Ancak çağırıldığında gelebilecek adliyede ifadesini verebilecek olan isimleri kamuoyunda zor duruma düşürmek adına gözaltı işlemi yaparsanız, onları etkisizleştirmek, onların ifade ve basın özgürlüğünü kısıtlarsanız, buradan demokrasi adına hiçbir şey çıkmaz. Bu bir zulümdür. Bunu özellikle ifade edeyim.
"Ümit Özdağ'a yapılan muhalefete gözdağıdır"
Yine siyasi parti liderleriyle de alakalı. Ümit Özdağ'a yapılan bir gözaltı işlemi değil. Muhalefete verilen bir gözdağı işlemidir. Kendisini Cumhurbaşkanı'na hakaret suçundan gözaltına alacaksın, ondan sonra da halkı kin ve düşmanlığa tahrik suçundan dolayı tutuklamaya sevk edip tutuklayacaksın. Yok böyle yağma. Bu mesele, Kayseri'de olalı yaklaşık 3 ay oldu. Zaman içerisinde defalarca siz eğer bu noktada halkı kin ve düşmanlığa tahrik suçunu işlediği noktasında bir düşünceniz varsa Kayseri Cumhuriyet Başsavcılığı soruşturma açardı. İfadeye çağırır, ifadesini alır ondan sonra da gereğini yapardı. Bu suçun alt sınırı 1 yıl üst sınırı 3 yıl tutuklanmayı da gerektirecek bir suç da değil. Ama bir gözdağıdır.
"Tutuklamalar basına yapılan gözdağıdır"
Yine Halk TV’de Suat beyin başına gelenler, Suat Beyi insan olarak tanırım. Fevkalade düzgün iyi bir karaktere sahip ve mesleğini etik kurallar çerçevesinde yapan bir isim olduğuna şahidim. Dolayısıyla ona yapılan bu işlem Halk TV’nin önüne polis göndermek suretiyle derdest edip ifadeye çağrılması, sonra tutuklanmasının istenmesi ve tutuklanması basına yapılan bir gözdağıdır.

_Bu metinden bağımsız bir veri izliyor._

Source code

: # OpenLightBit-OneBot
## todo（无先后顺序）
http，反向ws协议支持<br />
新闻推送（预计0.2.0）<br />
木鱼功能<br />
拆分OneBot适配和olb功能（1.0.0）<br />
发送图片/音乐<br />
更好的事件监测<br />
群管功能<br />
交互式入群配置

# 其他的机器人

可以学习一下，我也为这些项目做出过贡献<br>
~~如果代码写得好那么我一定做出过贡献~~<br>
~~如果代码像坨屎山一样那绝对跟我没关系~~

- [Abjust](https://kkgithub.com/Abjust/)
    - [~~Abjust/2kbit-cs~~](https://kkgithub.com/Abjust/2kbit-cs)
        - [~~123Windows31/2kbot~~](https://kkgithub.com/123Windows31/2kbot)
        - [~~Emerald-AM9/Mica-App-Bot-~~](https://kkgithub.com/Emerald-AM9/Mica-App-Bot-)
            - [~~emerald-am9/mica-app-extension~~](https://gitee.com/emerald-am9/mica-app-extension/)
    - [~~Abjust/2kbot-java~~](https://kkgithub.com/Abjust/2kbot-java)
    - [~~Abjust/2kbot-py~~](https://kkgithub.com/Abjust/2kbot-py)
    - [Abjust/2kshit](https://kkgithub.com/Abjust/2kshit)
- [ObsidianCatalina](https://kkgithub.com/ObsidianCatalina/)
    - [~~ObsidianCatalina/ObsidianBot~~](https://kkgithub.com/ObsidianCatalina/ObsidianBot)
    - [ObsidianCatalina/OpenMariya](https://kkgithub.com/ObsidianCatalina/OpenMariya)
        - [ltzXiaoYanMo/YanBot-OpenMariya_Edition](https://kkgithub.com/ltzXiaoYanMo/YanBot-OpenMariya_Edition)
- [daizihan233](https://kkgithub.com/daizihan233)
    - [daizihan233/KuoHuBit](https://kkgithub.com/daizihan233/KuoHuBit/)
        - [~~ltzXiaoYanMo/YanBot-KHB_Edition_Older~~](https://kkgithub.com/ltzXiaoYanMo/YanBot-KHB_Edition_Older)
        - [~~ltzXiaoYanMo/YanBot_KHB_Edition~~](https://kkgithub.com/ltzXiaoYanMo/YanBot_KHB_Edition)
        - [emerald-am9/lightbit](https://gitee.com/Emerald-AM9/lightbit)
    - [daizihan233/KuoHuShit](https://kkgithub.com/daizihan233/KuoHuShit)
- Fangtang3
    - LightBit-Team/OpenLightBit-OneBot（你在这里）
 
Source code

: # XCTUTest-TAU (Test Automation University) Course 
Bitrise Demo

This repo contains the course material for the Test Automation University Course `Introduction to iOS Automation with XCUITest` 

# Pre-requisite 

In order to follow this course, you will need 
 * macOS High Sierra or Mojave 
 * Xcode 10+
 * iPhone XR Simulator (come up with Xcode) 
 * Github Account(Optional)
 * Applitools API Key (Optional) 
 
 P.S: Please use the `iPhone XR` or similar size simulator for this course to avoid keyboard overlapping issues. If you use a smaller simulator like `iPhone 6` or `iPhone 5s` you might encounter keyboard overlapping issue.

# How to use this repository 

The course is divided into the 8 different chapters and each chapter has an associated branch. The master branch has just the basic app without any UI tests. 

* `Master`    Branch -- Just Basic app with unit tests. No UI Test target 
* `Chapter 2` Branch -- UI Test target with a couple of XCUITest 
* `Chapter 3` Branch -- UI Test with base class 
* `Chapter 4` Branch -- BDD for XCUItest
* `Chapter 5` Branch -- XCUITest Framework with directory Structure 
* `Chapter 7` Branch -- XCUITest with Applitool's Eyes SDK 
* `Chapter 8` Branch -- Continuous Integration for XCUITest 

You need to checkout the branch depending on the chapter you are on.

İşte demokrasi ayaklarımızın altından adım adım nasıl çekiliyor diyorsanız işte bu şekilde. Sivil Toplumu korkutuyoruz. Diyoruz ki, Recep beyin iktidarının hilafına bir şey konuşursan kapına birini gönderirim. Medyayı korkutuyorsun. Basını korkutuyorsun. Akademiyayı korkutuyorsun. Cumhuriyet her yerde var, demokrasi olmadıktan sonra. Muhalefet olmadıktan sonra Cumhuriyetin ne anlamı var? Suriye’de bir Cumhuriyet'ti İran da bir Cumhuriyet'tir. Oysa Türkiye’yi bölgesinde farklı bir noktaya yükselten ve o bölgedeki insanlara çekim merkezi haline getiren az da olsa muhalefetin varlığıdır. Demokrasidir. O yüzden bu demokrasi hepimizin anasının ak sütü gibi helalimizdir.'' (ANKA)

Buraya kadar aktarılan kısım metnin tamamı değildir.